**EXERCISE**
What lines of the listing include the string "running"? Show them all.

───

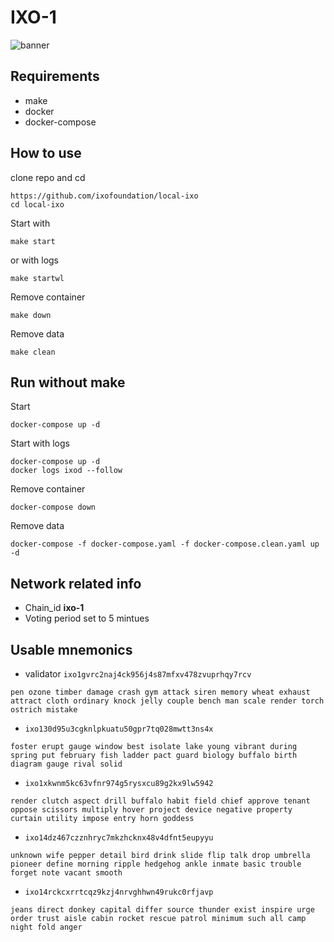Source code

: # IXO-1
![banner](banner.png)

## Requirements
- make
- docker
- docker-compose

## How to use 

clone repo and cd
```
https://github.com/ixofoundation/local-ixo
cd local-ixo
```

Start with
```
make start
```
or with logs
```
make startwl
```
Remove container
```
make down
```
Remove data
```
make clean 
```

## Run without make

Start
```
docker-compose up -d
```
Start with logs
```
docker-compose up -d
docker logs ixod --follow
```
Remove container
```
docker-compose down
```
Remove data
```
docker-compose -f docker-compose.yaml -f docker-compose.clean.yaml up -d
```
## Network related info
- Chain_id  **ixo-1**
- Voting period set to 5 mintues

## Usable mnemonics
- validator
```ixo1gvrc2naj4ck956j4s87mfxv478zvuprhqy7rcv```
```
pen ozone timber damage crash gym attack siren memory wheat exhaust attract cloth ordinary knock jelly couple bench man scale render torch ostrich mistake
```
- ```ixo130d95u3cgknlpkuatu50gpr7tq028mwtt3ns4x```
```
foster erupt gauge window best isolate lake young vibrant during spring put february fish ladder pact guard biology buffalo birth diagram gauge rival solid
```
- ```ixo1xkwnm5kc63vfnr974g5rysxcu89g2kx9lw5942```
```
render clutch aspect drill buffalo habit field chief approve tenant oppose scissors multiply hover project device negative property curtain utility impose entry horn goddess
```
- ```ixo14dz467czznhryc7mkzhcknx48v4dfnt5eupyyu```
```
unknown wife pepper detail bird drink slide flip talk drop umbrella pioneer define morning ripple hedgehog ankle inmate basic trouble forget note vacant smooth
```
- ```ixo14rckcxrrtcqz9kzj4nrvghhwn49rukc0rfjavp```
```
jeans direct donkey capital differ source thunder exist inspire urge order trust aisle cabin rocket rescue patrol minimum such all camp night fold anger
```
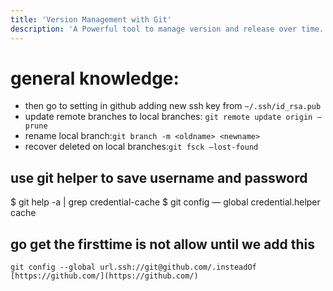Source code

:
 ```yaml
---
title: 'Version Management with Git'
description: 'A Powerful tool to manage version and release over time.'
---
```


# general knowledge:

- then go to setting in github adding new ssh key from `~/.ssh/id_rsa.pub`
- update remote branches to local branches: `git remote update origin —prune`
- rename local branch:`git branch -m <oldname> <newname>`
- recover deleted on local branches:`git fsck —lost-found`


## use git helper to save username and password

$ git help -a | grep credential-cache
$ git config — global credential.helper cache

## go get the firsttime is not allow until we add this

`git config --global url.ssh://git@github.com/.insteadOf [https://github.com/](https://github.com/)`
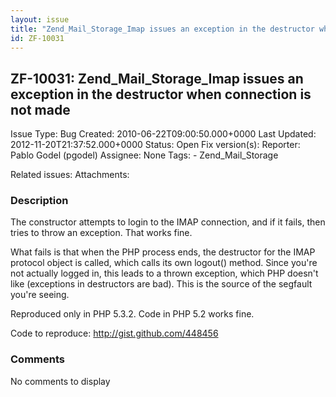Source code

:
 ```yaml
---
layout: issue
title: "Zend_Mail_Storage_Imap issues an exception in the destructor when connection is not made"
id: ZF-10031
---
```


ZF-10031: Zend\_Mail\_Storage\_Imap issues an exception in the destructor when connection is not made
-----------------------------------------------------------------------------------------------------

 Issue Type: Bug Created: 2010-06-22T09:00:50.000+0000 Last Updated: 2012-11-20T21:37:52.000+0000 Status: Open Fix version(s): 
 Reporter:  Pablo Godel (pgodel)  Assignee:  None  Tags: - Zend\_Mail\_Storage
 
 Related issues: 
 Attachments: 
### Description

The constructor attempts to login to the IMAP connection, and if it fails, then tries to throw an exception. That works fine.

What fails is that when the PHP process ends, the destructor for the IMAP protocol object is called, which calls its own logout() method. Since you're not actually logged in, this leads to a thrown exception, which PHP doesn't like (exceptions in destructors are bad). This is the source of the segfault you're seeing.

Reproduced only in PHP 5.3.2. Code in PHP 5.2 works fine.

Code to reproduce: <http://gist.github.com/448456>

 

 

### Comments

No comments to display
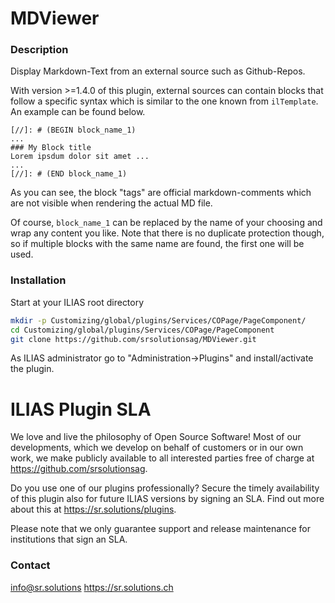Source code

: MDViewer
============
### Description
Display Markdown-Text from an external source such as Github-Repos.

With version >=1.4.0 of this plugin, external sources can contain blocks that follow a specific syntax which is similar to the one known from `ilTemplate`. An example can be found below.
```
[//]: # (BEGIN block_name_1)
...
### My Block title
Lorem ipsdum dolor sit amet ...
...
[//]: # (END block_name_1)
```
As you can see, the block "tags" are official markdown-comments which are not visible when rendering the actual MD file.

Of course, `block_name_1` can be replaced by the name of your choosing and wrap any content you like. Note that there is no duplicate protection though, so if multiple blocks with the same name are found, the first one will be used.

### Installation
Start at your ILIAS root directory
```bash
mkdir -p Customizing/global/plugins/Services/COPage/PageComponent/
cd Customizing/global/plugins/Services/COPage/PageComponent
git clone https://github.com/srsolutionsag/MDViewer.git
```
As ILIAS administrator go to "Administration->Plugins" and install/activate the plugin.

# ILIAS Plugin SLA
We love and live the philosophy of Open Source Software! Most of our developments, which we develop on behalf of customers or in our own work, we make publicly available to all interested parties free of charge at https://github.com/srsolutionsag.

Do you use one of our plugins professionally? Secure the timely availability of this plugin also for future ILIAS versions by signing an SLA. Find out more about this at https://sr.solutions/plugins.

Please note that we only guarantee support and release maintenance for institutions that sign an SLA.

### Contact
info@sr.solutions
https://sr.solutions.ch  
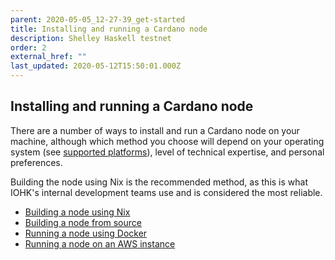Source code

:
 ```yaml
---
parent: 2020-05-05_12-27-39_get-started
title: Installing and running a Cardano node
description: Shelley Haskell testnet
order: 2
external_href: ""
last_updated: 2020-05-12T15:50:01.000Z
---
```

## Installing and running a Cardano node

There are a number of ways to install and run a Cardano node on your machine, although which method you choose will depend on your operating system (see [supported platforms](shelley-haskell/about/supported-platforms/)), level of technical expertise, and personal preferences.

Building the node using Nix is the recommended method, as this is what IOHK's internal development teams use and is considered the most reliable.

- [Building a node using Nix](shelley-haskell/get-started/installing-and-running-the-cardano-node/building-the-node-using-nix/)
- [Building a node from source](shelley-haskell/get-started/installing-and-running-the-cardano-node/building-the-node-from-source/)
- [Running a node using Docker](shelley-haskell/get-started/installing-and-running-the-cardano-node/running-the-node-using-docker/)
- [Running a node on an AWS instance](shelley-haskell/get-started/installing-and-running-the-cardano-node/running-the-node-on-an-aws-instance/)
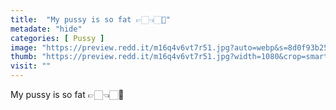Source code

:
 ```yaml
---
title:  "My pussy is so fat 👉🏻👈🏻🥺"
metadate: "hide"
categories: [ Pussy ]
image: "https://preview.redd.it/m16q4v6vt7r51.jpg?auto=webp&s=8d0f93b2578fd353a6f28a56ff2c4e42a41af74b"
thumb: "https://preview.redd.it/m16q4v6vt7r51.jpg?width=1080&crop=smart&auto=webp&s=d9dd36e4448ffc9d8f3460349d0335db585f4a22"
visit: ""
---
```

My pussy is so fat 👉🏻👈🏻🥺
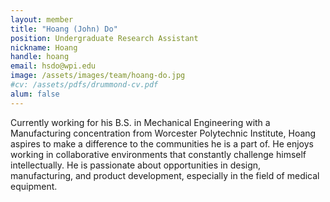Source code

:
 ```yaml
---
layout: member
title: "Hoang (John) Do"
position: Undergraduate Research Assistant
nickname: Hoang
handle: hoang
email: hsdo@wpi.edu
image: /assets/images/team/hoang-do.jpg
#cv: /assets/pdfs/drummond-cv.pdf
alum: false
---
```

Currently working for his B.S. in Mechanical Engineering with a Manufacturing concentration from Worcester Polytechnic Institute, Hoang aspires to make a difference to the communities he is a part of. He enjoys working in collaborative environments that constantly challenge himself intellectually. He is passionate about opportunities in design, manufacturing, and product development, especially in the field of medical equipment.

───

**YOUR SOLUTION**
title: Installing and running a Cardano node
## Installing and running a Cardano node
- [Building a node using Nix](shelley-haskell/get-started/installing-and-running-the-cardano-node/building-the-node-using-nix/)
- [Building a node from source](shelley-haskell/get-started/installing-and-running-the-cardano-node/building-the-node-from-source/)
- [Running a node using Docker](shelley-haskell/get-started/installing-and-running-the-cardano-node/running-the-node-using-docker/)
- [Running a node on an AWS instance](shelley-haskell/get-started/installing-and-running-the-cardano-node/running-the-node-on-an-aws-instance/)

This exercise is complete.